People were crowded five deep at the tiny counter of a gun shop near Atlanta, where a pastor from Knoxville, Tenn., was among the customers who showed up in person after the store’s Web site halted sales because of low inventory. Emptying gun cases and bare shelves gave a picked-over feel to gun stores in many states. High-capacity magazines, which some state and federal officials want to ban or restrict, were selling briskly across the country: one Iowa dealer said that 30-round magazines were fetching five times what they sold for just weeks ago.
Gun dealers and buyers alike said that the rapid growth in gun sales — which began climbing significantly after President Obama’s re-election and soared after the Dec. 14 shooting at a school in Newtown, Conn., prompted him to call for new gun laws — shows little sign of abating.
December set a record for the criminal background checks performed before many gun purchases, a strong indication of a big increase in sales, according to an analysis of federal data by the National Shooting Sports Foundation, a gun industry trade group. Adjusting the federal data to try to weed out background checks that were unrelated to firearms sales, the group reported that 2.2 million background checks were performed last month, an increase of 58.6 percent over the same period in 2011. Some gun dealers said in interviews that they had never seen such demand.

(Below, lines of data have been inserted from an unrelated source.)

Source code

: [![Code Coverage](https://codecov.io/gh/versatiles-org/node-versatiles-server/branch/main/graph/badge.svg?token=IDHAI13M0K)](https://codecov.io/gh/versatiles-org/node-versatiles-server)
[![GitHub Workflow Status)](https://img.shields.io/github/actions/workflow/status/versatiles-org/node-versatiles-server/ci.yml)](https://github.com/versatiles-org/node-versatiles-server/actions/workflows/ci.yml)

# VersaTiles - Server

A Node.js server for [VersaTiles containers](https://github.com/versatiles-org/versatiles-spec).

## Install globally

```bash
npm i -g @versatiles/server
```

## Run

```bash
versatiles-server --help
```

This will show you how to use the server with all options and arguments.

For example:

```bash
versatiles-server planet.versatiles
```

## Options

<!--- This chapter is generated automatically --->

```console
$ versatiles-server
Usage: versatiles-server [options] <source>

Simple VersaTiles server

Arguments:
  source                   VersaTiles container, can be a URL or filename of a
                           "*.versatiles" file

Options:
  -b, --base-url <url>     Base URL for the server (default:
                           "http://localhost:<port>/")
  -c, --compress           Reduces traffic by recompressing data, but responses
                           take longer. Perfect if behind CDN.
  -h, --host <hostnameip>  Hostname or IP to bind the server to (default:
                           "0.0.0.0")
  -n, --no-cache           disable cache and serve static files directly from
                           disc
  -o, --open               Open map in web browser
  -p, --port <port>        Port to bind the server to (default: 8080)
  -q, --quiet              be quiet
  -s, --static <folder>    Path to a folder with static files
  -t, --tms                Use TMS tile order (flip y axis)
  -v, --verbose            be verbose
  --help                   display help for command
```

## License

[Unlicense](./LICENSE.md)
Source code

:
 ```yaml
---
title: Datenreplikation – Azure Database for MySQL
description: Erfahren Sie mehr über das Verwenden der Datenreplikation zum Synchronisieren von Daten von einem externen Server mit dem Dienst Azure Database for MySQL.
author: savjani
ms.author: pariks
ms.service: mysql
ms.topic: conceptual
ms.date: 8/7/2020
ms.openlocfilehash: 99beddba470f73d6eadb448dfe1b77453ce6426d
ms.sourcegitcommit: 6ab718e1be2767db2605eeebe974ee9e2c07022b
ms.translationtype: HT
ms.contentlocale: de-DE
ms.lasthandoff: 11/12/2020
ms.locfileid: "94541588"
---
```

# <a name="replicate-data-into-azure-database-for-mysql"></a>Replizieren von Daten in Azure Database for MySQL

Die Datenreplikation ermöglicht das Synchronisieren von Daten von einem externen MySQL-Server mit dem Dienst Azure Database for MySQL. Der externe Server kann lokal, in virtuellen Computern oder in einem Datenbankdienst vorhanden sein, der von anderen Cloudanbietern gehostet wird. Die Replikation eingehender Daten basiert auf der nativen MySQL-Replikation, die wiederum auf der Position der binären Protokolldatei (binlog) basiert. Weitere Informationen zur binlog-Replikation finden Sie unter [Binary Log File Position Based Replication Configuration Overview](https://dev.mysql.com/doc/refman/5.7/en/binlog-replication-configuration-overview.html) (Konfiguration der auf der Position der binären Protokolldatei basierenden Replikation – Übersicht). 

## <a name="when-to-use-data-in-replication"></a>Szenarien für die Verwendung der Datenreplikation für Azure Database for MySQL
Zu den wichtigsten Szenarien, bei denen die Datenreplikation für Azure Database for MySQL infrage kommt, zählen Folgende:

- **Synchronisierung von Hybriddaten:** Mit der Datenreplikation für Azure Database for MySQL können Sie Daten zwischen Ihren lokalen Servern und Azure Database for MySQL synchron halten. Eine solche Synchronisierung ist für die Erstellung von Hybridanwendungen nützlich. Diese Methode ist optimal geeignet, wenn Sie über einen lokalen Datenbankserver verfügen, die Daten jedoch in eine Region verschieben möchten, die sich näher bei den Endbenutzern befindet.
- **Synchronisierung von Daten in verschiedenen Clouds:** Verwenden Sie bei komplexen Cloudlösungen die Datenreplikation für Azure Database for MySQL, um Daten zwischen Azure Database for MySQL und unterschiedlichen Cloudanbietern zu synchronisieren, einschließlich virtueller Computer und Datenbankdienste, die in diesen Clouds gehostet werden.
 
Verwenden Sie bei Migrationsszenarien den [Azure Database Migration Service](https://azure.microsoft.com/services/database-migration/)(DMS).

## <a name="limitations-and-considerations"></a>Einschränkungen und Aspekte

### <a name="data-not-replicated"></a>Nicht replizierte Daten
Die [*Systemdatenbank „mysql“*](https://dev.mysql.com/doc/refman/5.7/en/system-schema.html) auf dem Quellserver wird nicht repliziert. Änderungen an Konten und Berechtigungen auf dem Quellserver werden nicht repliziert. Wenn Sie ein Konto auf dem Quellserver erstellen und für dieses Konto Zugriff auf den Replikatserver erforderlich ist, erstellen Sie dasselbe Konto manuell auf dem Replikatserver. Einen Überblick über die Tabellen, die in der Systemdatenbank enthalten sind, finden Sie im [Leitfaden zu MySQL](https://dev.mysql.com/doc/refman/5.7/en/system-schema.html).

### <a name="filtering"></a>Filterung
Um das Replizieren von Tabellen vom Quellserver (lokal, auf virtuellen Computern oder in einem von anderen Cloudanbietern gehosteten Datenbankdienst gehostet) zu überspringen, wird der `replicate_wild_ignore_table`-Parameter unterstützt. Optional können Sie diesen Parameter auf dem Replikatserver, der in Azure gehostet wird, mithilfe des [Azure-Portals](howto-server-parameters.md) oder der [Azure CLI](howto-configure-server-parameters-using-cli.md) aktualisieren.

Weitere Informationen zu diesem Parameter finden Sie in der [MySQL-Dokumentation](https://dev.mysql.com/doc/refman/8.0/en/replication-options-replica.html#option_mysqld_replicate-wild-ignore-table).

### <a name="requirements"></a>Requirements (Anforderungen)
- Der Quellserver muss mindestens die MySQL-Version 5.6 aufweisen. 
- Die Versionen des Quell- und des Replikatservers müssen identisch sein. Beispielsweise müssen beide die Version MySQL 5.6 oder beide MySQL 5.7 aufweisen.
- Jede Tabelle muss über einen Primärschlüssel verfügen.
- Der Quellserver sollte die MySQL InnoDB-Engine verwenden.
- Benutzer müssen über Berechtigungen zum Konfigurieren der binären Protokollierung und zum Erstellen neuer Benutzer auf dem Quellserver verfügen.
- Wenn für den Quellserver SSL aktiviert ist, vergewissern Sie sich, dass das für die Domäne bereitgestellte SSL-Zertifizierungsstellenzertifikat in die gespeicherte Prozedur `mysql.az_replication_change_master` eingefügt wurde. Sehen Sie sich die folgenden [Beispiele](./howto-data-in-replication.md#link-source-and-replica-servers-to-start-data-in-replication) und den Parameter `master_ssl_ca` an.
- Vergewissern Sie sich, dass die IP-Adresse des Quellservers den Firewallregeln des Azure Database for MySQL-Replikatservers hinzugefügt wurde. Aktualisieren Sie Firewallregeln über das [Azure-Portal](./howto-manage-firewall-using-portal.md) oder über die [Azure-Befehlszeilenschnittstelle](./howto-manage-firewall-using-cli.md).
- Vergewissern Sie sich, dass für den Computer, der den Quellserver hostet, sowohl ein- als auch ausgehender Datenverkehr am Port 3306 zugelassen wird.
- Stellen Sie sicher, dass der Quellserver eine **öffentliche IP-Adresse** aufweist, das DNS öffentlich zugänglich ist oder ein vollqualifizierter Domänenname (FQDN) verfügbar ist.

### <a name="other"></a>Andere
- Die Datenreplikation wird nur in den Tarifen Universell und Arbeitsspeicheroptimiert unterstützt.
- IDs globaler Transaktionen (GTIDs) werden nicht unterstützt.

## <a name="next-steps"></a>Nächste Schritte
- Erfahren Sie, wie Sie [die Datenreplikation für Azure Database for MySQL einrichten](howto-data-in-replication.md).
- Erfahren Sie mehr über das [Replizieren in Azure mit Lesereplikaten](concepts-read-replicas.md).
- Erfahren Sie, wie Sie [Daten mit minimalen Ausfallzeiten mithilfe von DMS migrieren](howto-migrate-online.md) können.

“If I had 1,000 AR-15s I could sell them in a week,” said Jack Smith, an independent gun dealer in Des Moines, referring to the popular style of semiautomatic rifle that drew national attention after Adam Lanza used one to kill 20 children and 6 adults at a Newtown school. “When I close, they beat on the glass to be let in,” Mr. Smith said of his customers. “They’ll wave money at me.”
Mr. Smith said many people were stocking up on high-capacity magazines in anticipation that they might be banned. Two weeks ago, he said, a 30-round rifle magazine was $12, but it now fetches $60. Popular online retailers were out of many 20- and 30-round rifle magazines.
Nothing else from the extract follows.